● **Data to use**
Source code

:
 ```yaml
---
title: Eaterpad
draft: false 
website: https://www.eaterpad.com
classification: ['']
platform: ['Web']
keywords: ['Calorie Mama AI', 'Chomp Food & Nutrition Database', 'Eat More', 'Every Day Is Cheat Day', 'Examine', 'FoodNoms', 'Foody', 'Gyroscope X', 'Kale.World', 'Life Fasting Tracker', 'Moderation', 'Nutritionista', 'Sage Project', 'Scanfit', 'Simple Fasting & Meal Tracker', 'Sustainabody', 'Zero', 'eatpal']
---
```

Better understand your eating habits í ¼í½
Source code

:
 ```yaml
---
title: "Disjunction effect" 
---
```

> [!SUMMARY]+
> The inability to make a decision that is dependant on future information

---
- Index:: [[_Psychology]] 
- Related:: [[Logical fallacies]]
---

--

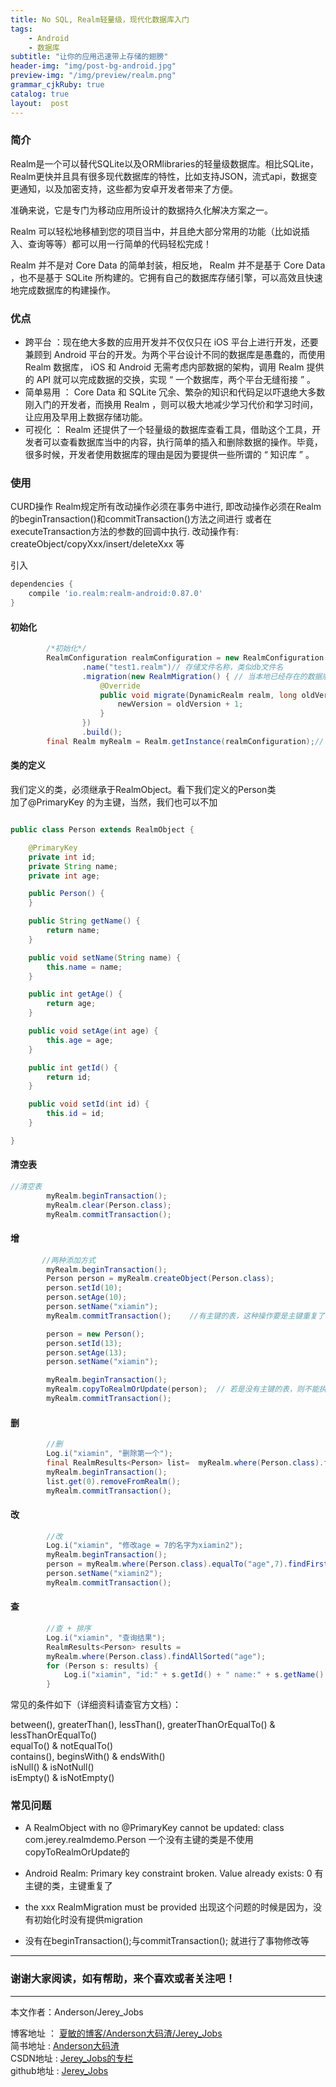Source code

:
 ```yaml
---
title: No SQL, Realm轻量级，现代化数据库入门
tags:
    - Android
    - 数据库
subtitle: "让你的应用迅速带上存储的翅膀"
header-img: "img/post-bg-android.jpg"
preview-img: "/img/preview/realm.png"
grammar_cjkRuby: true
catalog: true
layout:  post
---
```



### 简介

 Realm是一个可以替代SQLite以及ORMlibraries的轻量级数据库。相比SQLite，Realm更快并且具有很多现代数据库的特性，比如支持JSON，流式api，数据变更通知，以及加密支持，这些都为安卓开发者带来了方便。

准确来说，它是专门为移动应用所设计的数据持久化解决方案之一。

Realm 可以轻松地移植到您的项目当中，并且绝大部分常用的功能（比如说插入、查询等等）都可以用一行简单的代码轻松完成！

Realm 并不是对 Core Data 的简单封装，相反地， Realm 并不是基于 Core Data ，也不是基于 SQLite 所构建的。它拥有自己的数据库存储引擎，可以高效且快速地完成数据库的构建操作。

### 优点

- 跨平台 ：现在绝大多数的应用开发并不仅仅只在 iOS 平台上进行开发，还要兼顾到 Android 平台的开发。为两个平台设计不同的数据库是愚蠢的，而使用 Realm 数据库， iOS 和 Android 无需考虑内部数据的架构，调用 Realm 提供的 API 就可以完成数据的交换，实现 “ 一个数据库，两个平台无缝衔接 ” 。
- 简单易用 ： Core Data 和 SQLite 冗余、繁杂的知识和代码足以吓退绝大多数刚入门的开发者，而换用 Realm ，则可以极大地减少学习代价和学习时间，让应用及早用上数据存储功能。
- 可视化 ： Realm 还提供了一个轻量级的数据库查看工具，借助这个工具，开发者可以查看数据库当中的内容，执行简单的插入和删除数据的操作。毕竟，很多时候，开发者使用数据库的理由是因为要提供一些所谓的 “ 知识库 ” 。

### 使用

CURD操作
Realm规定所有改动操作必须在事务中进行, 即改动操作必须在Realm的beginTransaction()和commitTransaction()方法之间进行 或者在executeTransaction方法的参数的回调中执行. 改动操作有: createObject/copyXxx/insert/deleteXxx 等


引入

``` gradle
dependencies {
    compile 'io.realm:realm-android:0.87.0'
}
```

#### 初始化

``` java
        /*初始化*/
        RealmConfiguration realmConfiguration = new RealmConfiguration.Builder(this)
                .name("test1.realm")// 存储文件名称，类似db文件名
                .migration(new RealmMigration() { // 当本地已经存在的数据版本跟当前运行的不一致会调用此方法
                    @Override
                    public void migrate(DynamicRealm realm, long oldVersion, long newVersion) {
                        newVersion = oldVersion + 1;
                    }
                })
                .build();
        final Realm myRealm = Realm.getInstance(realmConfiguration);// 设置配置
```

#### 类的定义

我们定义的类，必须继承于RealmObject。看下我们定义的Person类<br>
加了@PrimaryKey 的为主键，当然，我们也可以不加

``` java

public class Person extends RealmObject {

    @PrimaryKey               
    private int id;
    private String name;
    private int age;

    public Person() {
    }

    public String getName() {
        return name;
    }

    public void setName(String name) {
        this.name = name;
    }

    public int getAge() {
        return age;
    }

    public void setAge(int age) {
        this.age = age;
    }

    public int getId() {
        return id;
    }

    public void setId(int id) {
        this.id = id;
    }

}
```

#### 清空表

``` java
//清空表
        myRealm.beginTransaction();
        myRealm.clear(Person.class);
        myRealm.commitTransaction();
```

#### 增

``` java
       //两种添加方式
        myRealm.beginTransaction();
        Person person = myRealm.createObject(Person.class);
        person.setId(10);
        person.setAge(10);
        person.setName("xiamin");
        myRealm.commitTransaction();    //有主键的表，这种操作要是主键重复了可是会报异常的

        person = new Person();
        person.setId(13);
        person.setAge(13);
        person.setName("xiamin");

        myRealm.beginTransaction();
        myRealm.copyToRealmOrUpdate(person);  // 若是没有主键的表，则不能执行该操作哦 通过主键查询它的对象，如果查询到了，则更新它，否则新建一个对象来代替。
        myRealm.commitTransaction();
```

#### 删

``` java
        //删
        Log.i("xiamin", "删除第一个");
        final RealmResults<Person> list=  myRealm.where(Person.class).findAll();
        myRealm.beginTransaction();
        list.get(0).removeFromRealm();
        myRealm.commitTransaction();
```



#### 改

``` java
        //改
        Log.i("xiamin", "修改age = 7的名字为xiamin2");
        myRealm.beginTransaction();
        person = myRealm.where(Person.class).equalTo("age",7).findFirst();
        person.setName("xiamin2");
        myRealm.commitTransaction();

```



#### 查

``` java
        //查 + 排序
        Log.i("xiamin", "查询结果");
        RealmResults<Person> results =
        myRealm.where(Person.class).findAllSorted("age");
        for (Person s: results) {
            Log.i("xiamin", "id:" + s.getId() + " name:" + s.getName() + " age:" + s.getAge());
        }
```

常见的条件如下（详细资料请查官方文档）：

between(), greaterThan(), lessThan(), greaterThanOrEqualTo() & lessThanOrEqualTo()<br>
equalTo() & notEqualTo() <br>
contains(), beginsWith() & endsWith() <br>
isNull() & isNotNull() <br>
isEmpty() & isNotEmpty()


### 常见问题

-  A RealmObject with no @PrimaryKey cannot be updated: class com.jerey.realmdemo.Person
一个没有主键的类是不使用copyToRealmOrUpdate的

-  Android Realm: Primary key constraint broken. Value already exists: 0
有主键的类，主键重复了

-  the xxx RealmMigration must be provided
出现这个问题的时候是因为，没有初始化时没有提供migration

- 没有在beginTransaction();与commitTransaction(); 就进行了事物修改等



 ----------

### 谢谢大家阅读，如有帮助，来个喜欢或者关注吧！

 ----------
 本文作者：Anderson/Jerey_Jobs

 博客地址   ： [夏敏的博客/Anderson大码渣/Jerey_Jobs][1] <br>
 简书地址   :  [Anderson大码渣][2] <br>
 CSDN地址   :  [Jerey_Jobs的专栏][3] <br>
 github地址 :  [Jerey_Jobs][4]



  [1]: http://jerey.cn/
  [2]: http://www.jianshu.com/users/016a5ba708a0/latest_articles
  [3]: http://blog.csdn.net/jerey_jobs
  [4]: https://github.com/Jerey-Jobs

--

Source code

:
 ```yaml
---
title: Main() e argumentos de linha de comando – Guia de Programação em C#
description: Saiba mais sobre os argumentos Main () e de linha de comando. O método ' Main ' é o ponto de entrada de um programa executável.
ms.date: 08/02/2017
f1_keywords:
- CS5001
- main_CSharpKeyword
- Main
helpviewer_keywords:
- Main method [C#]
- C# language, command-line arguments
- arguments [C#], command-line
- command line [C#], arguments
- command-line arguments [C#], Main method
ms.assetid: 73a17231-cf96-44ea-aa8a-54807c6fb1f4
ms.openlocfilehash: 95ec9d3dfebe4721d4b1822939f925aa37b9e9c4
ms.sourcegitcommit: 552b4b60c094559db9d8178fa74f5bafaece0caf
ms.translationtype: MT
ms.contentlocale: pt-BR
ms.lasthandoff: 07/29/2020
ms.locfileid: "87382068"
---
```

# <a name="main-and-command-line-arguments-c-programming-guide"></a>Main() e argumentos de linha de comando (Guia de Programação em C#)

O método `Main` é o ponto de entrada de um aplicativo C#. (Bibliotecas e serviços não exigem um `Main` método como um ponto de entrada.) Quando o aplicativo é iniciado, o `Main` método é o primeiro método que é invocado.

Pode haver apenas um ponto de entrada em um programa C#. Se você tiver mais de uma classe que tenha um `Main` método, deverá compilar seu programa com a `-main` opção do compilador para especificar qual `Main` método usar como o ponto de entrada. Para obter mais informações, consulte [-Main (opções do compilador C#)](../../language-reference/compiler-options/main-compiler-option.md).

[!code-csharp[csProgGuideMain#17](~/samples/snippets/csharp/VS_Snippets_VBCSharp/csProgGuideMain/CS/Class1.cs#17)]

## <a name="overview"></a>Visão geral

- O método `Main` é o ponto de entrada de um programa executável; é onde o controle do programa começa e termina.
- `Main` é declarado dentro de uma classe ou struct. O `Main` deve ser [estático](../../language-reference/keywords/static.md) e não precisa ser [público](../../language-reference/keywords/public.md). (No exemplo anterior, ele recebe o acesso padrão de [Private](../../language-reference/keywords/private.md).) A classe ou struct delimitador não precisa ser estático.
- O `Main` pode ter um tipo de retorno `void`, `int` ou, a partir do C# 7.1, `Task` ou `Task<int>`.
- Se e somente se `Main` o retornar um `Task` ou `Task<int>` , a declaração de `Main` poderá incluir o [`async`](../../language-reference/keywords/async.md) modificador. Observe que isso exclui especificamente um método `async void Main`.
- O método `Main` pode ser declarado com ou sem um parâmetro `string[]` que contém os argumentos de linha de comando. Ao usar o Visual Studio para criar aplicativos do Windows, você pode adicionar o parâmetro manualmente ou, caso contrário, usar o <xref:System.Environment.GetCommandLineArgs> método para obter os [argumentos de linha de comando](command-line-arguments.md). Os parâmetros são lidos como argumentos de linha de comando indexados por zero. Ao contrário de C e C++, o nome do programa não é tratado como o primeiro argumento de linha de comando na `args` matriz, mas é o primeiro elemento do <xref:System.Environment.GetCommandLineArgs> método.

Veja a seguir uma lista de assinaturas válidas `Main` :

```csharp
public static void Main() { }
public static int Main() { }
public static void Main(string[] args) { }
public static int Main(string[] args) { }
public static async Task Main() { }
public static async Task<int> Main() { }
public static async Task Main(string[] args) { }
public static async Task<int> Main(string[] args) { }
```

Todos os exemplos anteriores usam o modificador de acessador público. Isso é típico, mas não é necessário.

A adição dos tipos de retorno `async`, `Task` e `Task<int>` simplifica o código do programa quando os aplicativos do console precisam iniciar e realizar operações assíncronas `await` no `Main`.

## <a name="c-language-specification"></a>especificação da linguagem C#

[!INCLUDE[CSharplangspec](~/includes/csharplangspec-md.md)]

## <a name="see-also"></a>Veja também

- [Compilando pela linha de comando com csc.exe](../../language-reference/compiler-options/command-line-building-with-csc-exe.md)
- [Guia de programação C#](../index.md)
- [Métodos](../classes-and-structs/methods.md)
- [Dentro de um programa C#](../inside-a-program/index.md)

● **Task details**
Going through the data above, return each line with the word "RealmMigration".

● **Result of the exercise**
                .migration(new RealmMigration() { // 当本地已经存在的数据版本跟当前运行的不一致会调用此方法
-  the xxx RealmMigration must be provided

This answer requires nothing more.